The Senkaku/ Diaoyu Dispute: Core Issues

The Senkaku/ Diaoyu Islands refer to a tiny group of islands, comprising a land area of 6.3 Km2, in the East China Sea. The islands consists of eight tiny insular formations, of which only two are over 1 Km2 (the Diaoyu/Uotusri Island is the biggest one with a land area of 4.3 Km2), five are completely barren, and none are currently inhabited or have had any kind of reported human activity.

Table I: Islands appertaining to the Senkau/Diaoyu archipelago8

At the outset, the Islands dispute primarily involves two fundamental issues: the question of sovereignty over the disputed islands; and the issue of demarcation of the maritime boundary between Japan and China. These issues are further exacerbated due to a complex construct involving security, economic, and political concerns.
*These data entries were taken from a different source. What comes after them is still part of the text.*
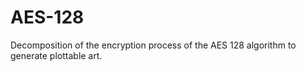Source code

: # AES-128
Decomposition of the encryption process of the AES 128 algorithm to generate plottable art.
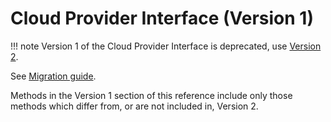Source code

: # Cloud Provider Interface (Version 1)

!!! note
    Version 1 of the Cloud Provider Interface is deprecated, use [Version 2](cpi-api-v2.md).

See [Migration guide](cpi-api-v2-migration-guide.md).

Methods in the Version 1 section of this reference include only those methods which 
differ from, or are not included in, Version 2.  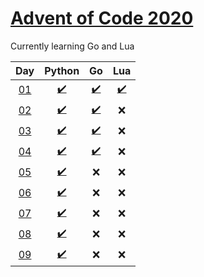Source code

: # [Advent of Code 2020](https://adventofcode.com/2020/)

Currently learning Go and Lua

|     Day     |                 Python                 |                  Go                   |                 Lua                  |
| :---------: | :------------------------------------: | :-----------------------------------: | :----------------------------------: |
| [01][day01] | [:heavy_check_mark:](python/day1/p.py) |  [:heavy_check_mark:](go/day1/f.go)   | [:heavy_check_mark:](lua/day1/a.lua) |
| [02][day02] | [:heavy_check_mark:](python/day2/o.py) | [:heavy_check_mark:](go/day2/main.go) |                 :x:                  |
| [03][day03] | [:heavy_check_mark:](python/day3/p.py) | [:heavy_check_mark:](go/day3/main.go) |                 :x:                  |
| [04][day04] | [:heavy_check_mark:](python/day4/p.py) | [:heavy_check_mark:](go/day4/main.go) |                 :x:                  |
| [05][day05] | [:heavy_check_mark:](python/day5/p.py) |                  :x:                  |                 :x:                  |
| [06][day06] | [:heavy_check_mark:](python/day6/p.py) |                  :x:                  |                 :x:                  |
| [07][day07] | [:heavy_check_mark:](python/day7/p.py) |                  :x:                  |                 :x:                  |
| [08][day08] | [:heavy_check_mark:](python/day8/p.py) |                  :x:                  |                 :x:                  |
| [09][day09] | [:heavy_check_mark:](python/day9/p.py) |                  :x:                  |                 :x:                  |

[day01]: https://adventofcode.com/2020/day/1
[day02]: https://adventofcode.com/2020/day/2
[day03]: https://adventofcode.com/2020/day/3
[day04]: https://adventofcode.com/2020/day/4
[day05]: https://adventofcode.com/2020/day/5
[day06]: https://adventofcode.com/2020/day/6
[day07]: https://adventofcode.com/2020/day/7
[day08]: https://adventofcode.com/2020/day/8
[day09]: https://adventofcode.com/2020/day/9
The “territorial” aspect of the conflict essentially emanates from a divergent reading of history by both China and Japan. It is within the context of historicity that the dispute assumes a symbolic significance. For the Chinese, the Senkaku/Diaoyu dispute represents yet another legacy of Japanese war-time aggression against China.9 As such, any resolution to the islands issue from the Chinese side would be conceived within the dynamics of convergence between pragmatic concerns of economics and security, and the politics of Chinese nationalism derived from a collective memory of past humiliation.
Similarly, Japan regards the developments of the late 19th century pertaining to its annexation of Ryukyu Islands, Bonin Islands as well as the Senkaku/Diaoyu Islands to be lawful territorial 
consolidations, and unrelated to its overseas military ventures or imperial expansion. 10 As such the sovereignty dispute over the Senkaku/Diaoyu Islands is associated with the idiom of national pride for the Japanese. This interplay between territorial disputes and popular nationalism serves to limit the policy choices for resolving the sovereignty debate by both countries.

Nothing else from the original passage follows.